Cerré la boca con fuerza. Casi tenía miedo de que uno de los espermatozoides se me
metiera en la garganta, encontrara una forma de entrar en el tubo digestivo y luego me
perforara la pared del intestino e invadiera mis óvulos desde esa dirección.
En la clase de educación sanitaria de noveno curso ya
me habían enseñado que los espermatozoides no pueden vivir mucho tiempo fuera del
cuerpo, y desde luego no el par de semanas que habían pasado desde que Robbie y yo
habíamos sido tan torpes y descuidados. Pero mis conocimientos sobre la mortalidad de los
espermatozoides no podían impedir que imaginara todo tipo de malas pasadas extrañas e
improbables que podían haberme jugado. Consulté un viejo manual de medicina que tenía
mi padre en su estantería y me enteré de que llegaba a haber cuatrocientos mil
espermatozoides en una sola eyaculación.
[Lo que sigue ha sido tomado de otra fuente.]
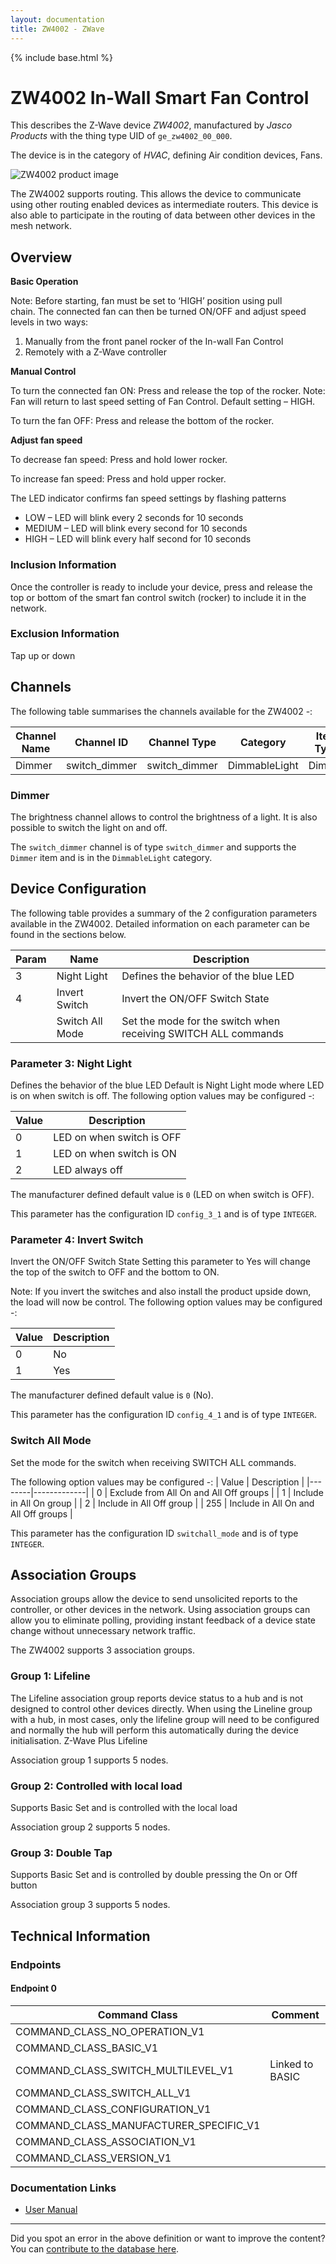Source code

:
 ```yaml
---
layout: documentation
title: ZW4002 - ZWave
---
```


{% include base.html %}

# ZW4002 In-Wall Smart Fan Control
This describes the Z-Wave device *ZW4002*, manufactured by *Jasco Products* with the thing type UID of ```ge_zw4002_00_000```.

The device is in the category of *HVAC*, defining Air condition devices, Fans.

![ZW4002 product image](https://www.cd-jackson.com/zwave_device_uploads/281/281_default.jpg)


The ZW4002 supports routing. This allows the device to communicate using other routing enabled devices as intermediate routers.  This device is also able to participate in the routing of data between other devices in the mesh network.

## Overview

**Basic Operation**

Note: Before starting, fan must be set to ‘HIGH’ position using pull chain. The connected fan can then be turned ON/OFF and adjust speed levels in two ways:

  1. Manually from the front panel rocker of the In-wall Fan Control
  2. Remotely with a Z-Wave controller

**Manual Control**

To turn the connected fan ON: Press and release the top of the rocker. Note: Fan will return to last speed setting of Fan Control. Default setting – HIGH.

To turn the fan OFF: Press and release the bottom of the rocker.

**Adjust fan speed**

To decrease fan speed: Press and hold lower rocker.

To increase fan speed: Press and hold upper rocker.

The LED indicator confirms fan speed settings by flashing patterns

  * LOW – LED will blink every 2 seconds for 10 seconds
  * MEDIUM – LED will blink every second for 10 seconds
  * HIGH – LED will blink every half second for 10 seconds

### Inclusion Information

Once the controller is ready to include your device, press and release the top or bottom of the smart fan control switch (rocker) to include it in the network.

### Exclusion Information

Tap up or down

## Channels

The following table summarises the channels available for the ZW4002 -:

| Channel Name | Channel ID | Channel Type | Category | Item Type |
|--------------|------------|--------------|----------|-----------|
| Dimmer | switch_dimmer | switch_dimmer | DimmableLight | Dimmer | 

### Dimmer
The brightness channel allows to control the brightness of a light.
            It is also possible to switch the light on and off.

The ```switch_dimmer``` channel is of type ```switch_dimmer``` and supports the ```Dimmer``` item and is in the ```DimmableLight``` category.



## Device Configuration

The following table provides a summary of the 2 configuration parameters available in the ZW4002.
Detailed information on each parameter can be found in the sections below.

| Param | Name  | Description |
|-------|-------|-------------|
| 3 | Night Light | Defines the behavior of the blue LED |
| 4 | Invert Switch | Invert the ON/OFF Switch State |
|  | Switch All Mode | Set the mode for the switch when receiving SWITCH ALL commands |

### Parameter 3: Night Light

Defines the behavior of the blue LED
Default is Night Light mode where LED is on when switch is off.
The following option values may be configured -:

| Value  | Description |
|--------|-------------|
| 0 | LED on when switch is OFF |
| 1 | LED on when switch is ON |
| 2 | LED always off |

The manufacturer defined default value is ```0``` (LED on when switch is OFF).

This parameter has the configuration ID ```config_3_1``` and is of type ```INTEGER```.


### Parameter 4: Invert Switch

Invert the ON/OFF Switch State
Setting this parameter to Yes will change the top of the switch to OFF and the bottom to ON.

Note: If you invert the switches and also install the product upside down, the load will now be control.
The following option values may be configured -:

| Value  | Description |
|--------|-------------|
| 0 | No |
| 1 | Yes |

The manufacturer defined default value is ```0``` (No).

This parameter has the configuration ID ```config_4_1``` and is of type ```INTEGER```.

### Switch All Mode

Set the mode for the switch when receiving SWITCH ALL commands.

The following option values may be configured -:
| Value  | Description |
|--------|-------------|
| 0 | Exclude from All On and All Off groups |
| 1 | Include in All On group |
| 2 | Include in All Off group |
| 255 | Include in All On and All Off groups |

This parameter has the configuration ID ```switchall_mode``` and is of type ```INTEGER```.


## Association Groups

Association groups allow the device to send unsolicited reports to the controller, or other devices in the network. Using association groups can allow you to eliminate polling, providing instant feedback of a device state change without unnecessary network traffic.

The ZW4002 supports 3 association groups.

### Group 1: Lifeline

The Lifeline association group reports device status to a hub and is not designed to control other devices directly. When using the Lineline group with a hub, in most cases, only the lifeline group will need to be configured and normally the hub will perform this automatically during the device initialisation.
Z-Wave Plus Lifeline

Association group 1 supports 5 nodes.

### Group 2: Controlled with local load

Supports Basic Set and is controlled with the local load

Association group 2 supports 5 nodes.

### Group 3: Double Tap

Supports Basic Set and is controlled by double pressing the On or Off button

Association group 3 supports 5 nodes.

## Technical Information

### Endpoints

#### Endpoint 0

| Command Class | Comment |
|---------------|---------|
| COMMAND_CLASS_NO_OPERATION_V1| |
| COMMAND_CLASS_BASIC_V1| |
| COMMAND_CLASS_SWITCH_MULTILEVEL_V1| Linked to BASIC|
| COMMAND_CLASS_SWITCH_ALL_V1| |
| COMMAND_CLASS_CONFIGURATION_V1| |
| COMMAND_CLASS_MANUFACTURER_SPECIFIC_V1| |
| COMMAND_CLASS_ASSOCIATION_V1| |
| COMMAND_CLASS_VERSION_V1| |

### Documentation Links

* [User Manual](https://www.cd-jackson.com/zwave_device_uploads/281/12730-EnFrSp-QStart-V1-081314.pdf)

---

Did you spot an error in the above definition or want to improve the content?
You can [contribute to the database here](http://www.cd-jackson.com/index.php/zwave/zwave-device-database/zwave-device-list/devicesummary/281).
Robbie y yo debíamos de habernos acostado al
menos veinte veces en enero, al menos diez o doce desde mi última regla, más o menos una
semana después de año nuevo. Era bastante fácil de calcular. Ocho millones de
espermatozoides habían salido disparados de Robbie en sólo un mes, y todos apuntaban
directamente hacia mí. Robbie y yo solíamos ir bastante preparados. Casi siempre
usábamos algo. Pero ni miles de gomas ni litros de espuma espermicida servirían de nada
ante semejante arremetida. Sólo hacía falta un pequeño espermatozoide, uno con una cola
particularmente larga que fuera capaz de atravesar un punto débil del látex, uno con un
compuesto químico extra fuerte en la cabeza que lo ayudase a disolver las toxinas de la
espuma y a dejarlas del todo impotentes, uno que fuese mutante y tuviera dos o tres colas
que lo hicieran girar como la hoja de una sierra circular para abrirse camino a través de
cualquier cosa, uno que fuese tan buen actor como Robbie, uno que supiera disfrazarse,
cambiar de voz, ponerse una peluca y unos rellenos y hacer ver que era una chica.
Algunas noches me tumbaba en la cama, ponía las manos
sobre mi vientre y sentía cómo los ocho millones se removían dentro de mí. Mis
entrañas se retorcían, se ahogaban. El ruido y la conmoción se hacían cada vez más y
más fuertes. Y, de pronto, sabía que estaban construyendo algo: desviaban corrientes,
talaban árboles, levantaban andamios, ponían cimientos, soldaban vigas, vertían
cemento, instalaban tuberías y circuitos eléctricos, enmasillaban paredes, pintaban y
empapelaban y pulían y raspaban, y me convertían en una ciudad de esperma.